第171話
昨日決めた通り、いつもよりも早く起きた。
と言うよりも、よく眠れなかった。
私は欠伸を噛み殺しながら、冷蔵庫を開ける。
チーズが目に入って、野菜室にミニトマトが置いてあることを思い出す。いつもと同じようにトーストにジャムとバターを塗ってもいいけれど、今日は違うものが食べたい。
「ピザトーストにしようかな」
私はお皿を二枚だして、食パンを一枚ずつのせる。
用意する朝食は二人分で、今日、宮城はちゃんと家にいる。
家出はしなかったらしく、玄関に靴があったし、ドアの向こうに気配も感じる。まだおはようの挨拶はしていないけれど、待っていればおはようと言うことができる。
「――おはよう」
予行練習というわけではないが小さく呟いてから、食パンにケチャップを塗って、チーズと半分に切ったミニトマト、ハムをのせる。下準備ができたパンをトースターに入れてから、サラダを作るべくキャベツを千切りにして、きゅうりを切る。ピザトーストに使ったミニトマトの残りと一緒にキャベツときゅうりを深皿に盛り付けていると、トースターが甲高い音を立てた。

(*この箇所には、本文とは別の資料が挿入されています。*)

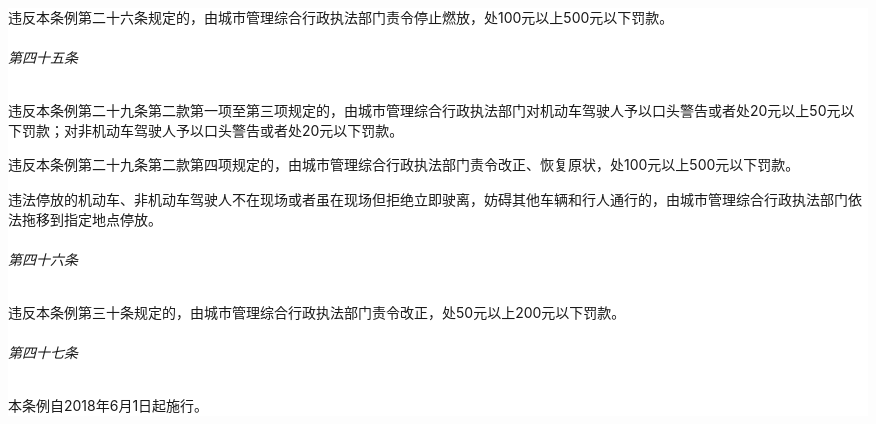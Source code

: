 违反本条例第二十六条规定的，由城市管理综合行政执法部门责令停止燃放，处100元以上500元以下罚款。

###### 第四十五条

违反本条例第二十九条第二款第一项至第三项规定的，由城市管理综合行政执法部门对机动车驾驶人予以口头警告或者处20元以上50元以下罚款；对非机动车驾驶人予以口头警告或者处20元以下罚款。

违反本条例第二十九条第二款第四项规定的，由城市管理综合行政执法部门责令改正、恢复原状，处100元以上500元以下罚款。

违法停放的机动车、非机动车驾驶人不在现场或者虽在现场但拒绝立即驶离，妨碍其他车辆和行人通行的，由城市管理综合行政执法部门依法拖移到指定地点停放。

###### 第四十六条

违反本条例第三十条规定的，由城市管理综合行政执法部门责令改正，处50元以上200元以下罚款。

###### 第四十七条

本条例自2018年6月1日起施行。
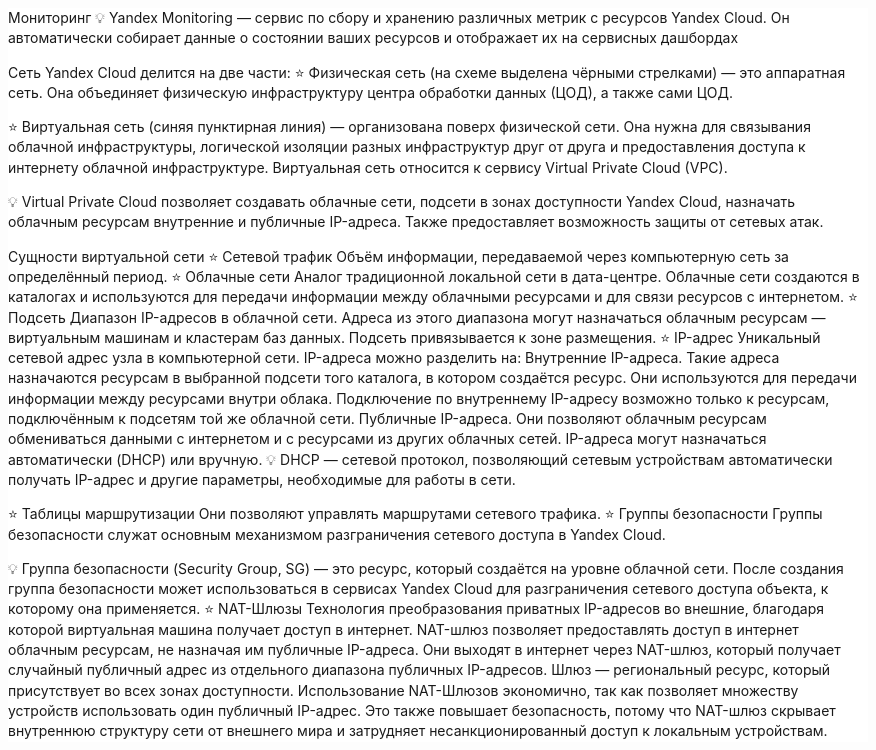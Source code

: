 Мониторинг
💡 Yandex Monitoring — сервис по сбору и хранению различных метрик с ресурсов Yandex Cloud. Он автоматически собирает данные о состоянии ваших ресурсов и отображает их на сервисных дашбордах

Сеть Yandex Cloud делится на две части:
⭐️ Физическая сеть (на схеме выделена чёрными стрелками) — это аппаратная сеть. Она объединяет физическую инфраструктуру центра обработки данных (ЦОД), а также сами ЦОД.

⭐️ Виртуальная сеть (синяя пунктирная линия) — организована поверх физической сети. 
Она нужна для связывания облачной инфраструктуры, логической изоляции разных инфраструктур друг от друга и предоставления доступа к интернету облачной инфраструктуре. 
Виртуальная сеть относится к сервису Virtual Private Cloud (VPC).

💡 Virtual Private Cloud позволяет создавать облачные сети, подсети в зонах доступности Yandex Cloud, назначать облачным ресурсам внутренние и публичные IP-адреса. 
Также предоставляет возможность защиты от сетевых атак.

Сущности виртуальной сети
⭐️ Сетевой трафик
Объём информации, передаваемой через компьютерную сеть за определённый период.
⭐️ Облачные сети
 Аналог традиционной локальной сети в дата-центре. Облачные сети создаются в каталогах и используются для передачи информации между облачными ресурсами и для связи ресурсов с интернетом.
⭐️ Подсеть
Диапазон IP-адресов в облачной сети. Адреса из этого диапазона могут назначаться облачным ресурсам — виртуальным машинам и кластерам баз данных. Подсеть привязывается к зоне размещения.
⭐️ IP-адрес
Уникальный сетевой адрес узла в компьютерной сети. IP-адреса можно разделить на:
Внутренние IP-адреса. Такие адреса назначаются ресурсам в выбранной подсети того каталога, в котором создаётся ресурс. Они используются для передачи информации между ресурсами внутри облака. 
Подключение по внутреннему IP-адресу возможно только к ресурсам, подключённым к подсетям той же облачной сети.
Публичные IP-адреса. Они позволяют облачным ресурсам обмениваться данными с интернетом и с ресурсами из других облачных сетей.
IP-адреса могут назначаться автоматически (DHCP) или вручную.
💡 DHCP — сетевой протокол, позволяющий сетевым устройствам автоматически получать IP-адрес и другие параметры, необходимые для работы в сети.

⭐️ Таблицы маршрутизации
Они позволяют управлять маршрутами сетевого трафика.
⭐️ Группы безопасности
Группы безопасности служат основным механизмом разграничения сетевого доступа в Yandex Cloud.

💡 Группа безопасности (Security Group, SG) — это ресурс, который создаётся на уровне облачной сети. 
После создания группа безопасности может использоваться в сервисах Yandex Cloud для разграничения сетевого доступа объекта, к которому она применяется.
⭐️ NAT-Шлюзы
Технология преобразования приватных IP-адресов во внешние, благодаря которой виртуальная машина получает доступ в интернет. 
NAT-шлюз позволяет предоставлять доступ в интернет облачным ресурсам, не назначая им публичные IP-адреса.
Они выходят в интернет через NAT-шлюз, который получает случайный публичный адрес из отдельного диапазона публичных IP-адресов. Шлюз — региональный ресурс, который присутствует во всех зонах доступности.
Использование NAT-Шлюзов экономично, так как позволяет множеству устройств использовать один публичный IP-адрес. 
Это также повышает безопасность, потому что NAT-шлюз скрывает внутреннюю структуру сети от внешнего мира и затрудняет несанкционированный доступ к локальным устройствам.
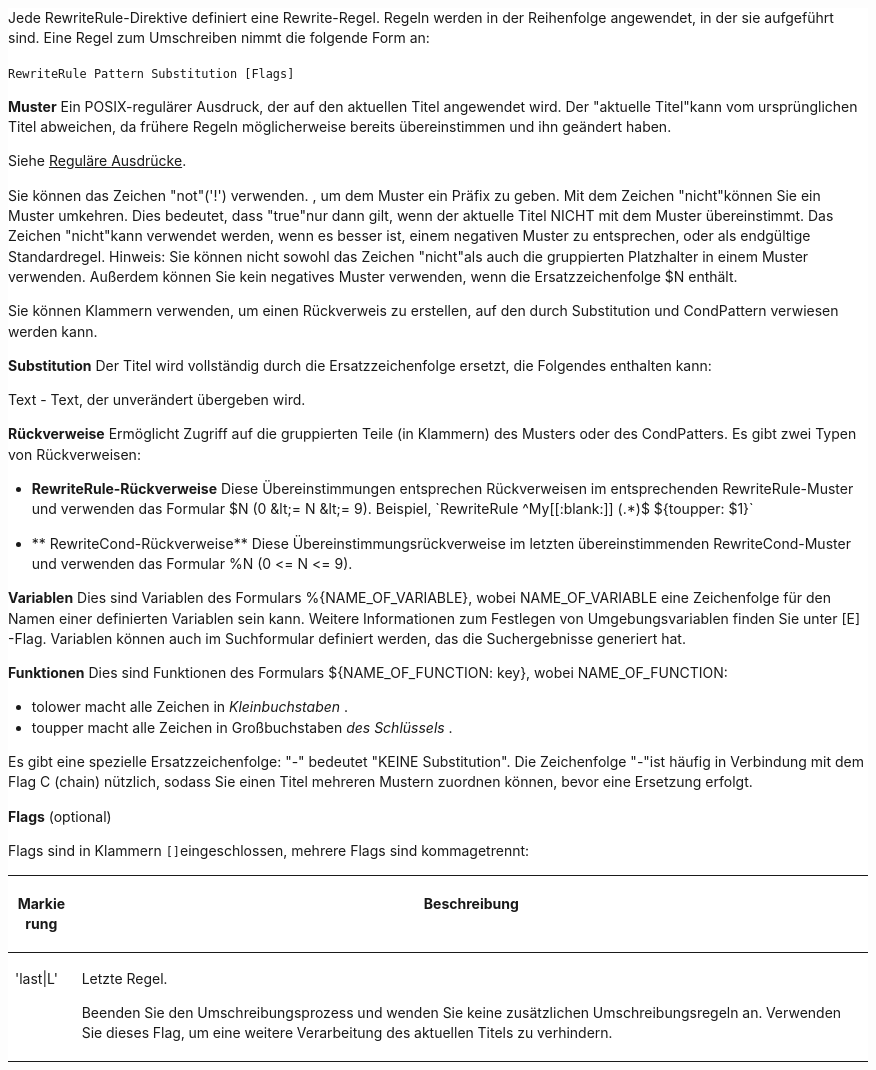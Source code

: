 Jede RewriteRule-Direktive definiert eine Rewrite-Regel. Regeln werden in der Reihenfolge angewendet, in der sie aufgeführt sind. Eine Regel zum Umschreiben nimmt die folgende Form an:

```
RewriteRule Pattern Substitution [Flags]
```

**Muster** Ein POSIX-regulärer Ausdruck, der auf den aktuellen Titel angewendet wird. Der &quot;aktuelle Titel&quot;kann vom ursprünglichen Titel abweichen, da frühere Regeln möglicherweise bereits übereinstimmen und ihn geändert haben.

Siehe [Reguläre Ausdrücke](../c-appendices/r-regular-expressions.md#reference_B5BA7D61D82E4109A01D2A2D964E3A6A).

Sie können das Zeichen &quot;not&quot;(&#39;!&#39;) verwenden. , um dem Muster ein Präfix zu geben. Mit dem Zeichen &quot;nicht&quot;können Sie ein Muster umkehren. Dies bedeutet, dass &quot;true&quot;nur dann gilt, wenn der aktuelle Titel NICHT mit dem Muster übereinstimmt. Das Zeichen &quot;nicht&quot;kann verwendet werden, wenn es besser ist, einem negativen Muster zu entsprechen, oder als endgültige Standardregel. Hinweis: Sie können nicht sowohl das Zeichen &quot;nicht&quot;als auch die gruppierten Platzhalter in einem Muster verwenden. Außerdem können Sie kein negatives Muster verwenden, wenn die Ersatzzeichenfolge $N enthält.

Sie können Klammern verwenden, um einen Rückverweis zu erstellen, auf den durch Substitution und CondPattern verwiesen werden kann.

**Substitution** Der Titel wird vollständig durch die Ersatzzeichenfolge ersetzt, die Folgendes enthalten kann:

Text - Text, der unverändert übergeben wird.

**Rückverweise** Ermöglicht Zugriff auf die gruppierten Teile (in Klammern) des Musters oder des CondPatters. Es gibt zwei Typen von Rückverweisen:

* **RewriteRule-Rückverweise** Diese Übereinstimmungen entsprechen Rückverweisen im entsprechenden RewriteRule-Muster und verwenden das Formular $N (0 &lt;= N &lt;= 9). Beispiel, `RewriteRule ^My[[:blank:]] (.*)$ ${toupper: $1}`

* ** RewriteCond-Rückverweise** Diese Übereinstimmungsrückverweise im letzten übereinstimmenden RewriteCond-Muster und verwenden das Formular %N (0 &lt;= N &lt;= 9).

**Variablen** Dies sind Variablen des Formulars %{NAME_OF_VARIABLE}, wobei NAME_OF_VARIABLE eine Zeichenfolge für den Namen einer definierten Variablen sein kann. Weitere Informationen zum Festlegen von Umgebungsvariablen finden Sie unter [E] -Flag. Variablen können auch im Suchformular definiert werden, das die Suchergebnisse generiert hat.

**Funktionen** Dies sind Funktionen des Formulars ${NAME_OF_FUNCTION: key}, wobei NAME_OF_FUNCTION:

* tolower macht alle Zeichen in *Kleinbuchstaben* .
* toupper macht alle Zeichen in Großbuchstaben *des Schlüssels* .

Es gibt eine spezielle Ersatzzeichenfolge: &quot;-&quot; bedeutet &quot;KEINE Substitution&quot;. Die Zeichenfolge &quot;-&quot;ist häufig in Verbindung mit dem Flag C (chain) nützlich, sodass Sie einen Titel mehreren Mustern zuordnen können, bevor eine Ersetzung erfolgt.

**Flags** (optional)

Flags sind in Klammern `[]`eingeschlossen, mehrere Flags sind kommagetrennt:

<table> 
 <thead> 
  <tr> 
   <th colname="col1" class="entry"> <p>Markierung </p> </th> 
   <th colname="col2" class="entry"> <p>Beschreibung </p> </th> 
  </tr> 
 </thead>
 <tbody> 
  <tr> 
   <td colname="col1"> <p> 'last|L' </p> </td> 
   <td colname="col2"> <p> Letzte Regel. </p> <p> Beenden Sie den Umschreibungsprozess und wenden Sie keine zusätzlichen Umschreibungsregeln an. Verwenden Sie dieses Flag, um eine weitere Verarbeitung des aktuellen Titels zu verhindern. </p> </td> 
  </tr>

そろそろ食事の用意ができるけれど、宮城はまだ部屋から出て来ない。
ドアを叩いて宮城を呼ぶか迷ってから、チーズが溶けた食パンをトースターから出してお皿の上に置く。バジルがあれば良かったけれど買っていないものをのせることはできないから、オリーブオイルと胡椒をピザトーストにかける。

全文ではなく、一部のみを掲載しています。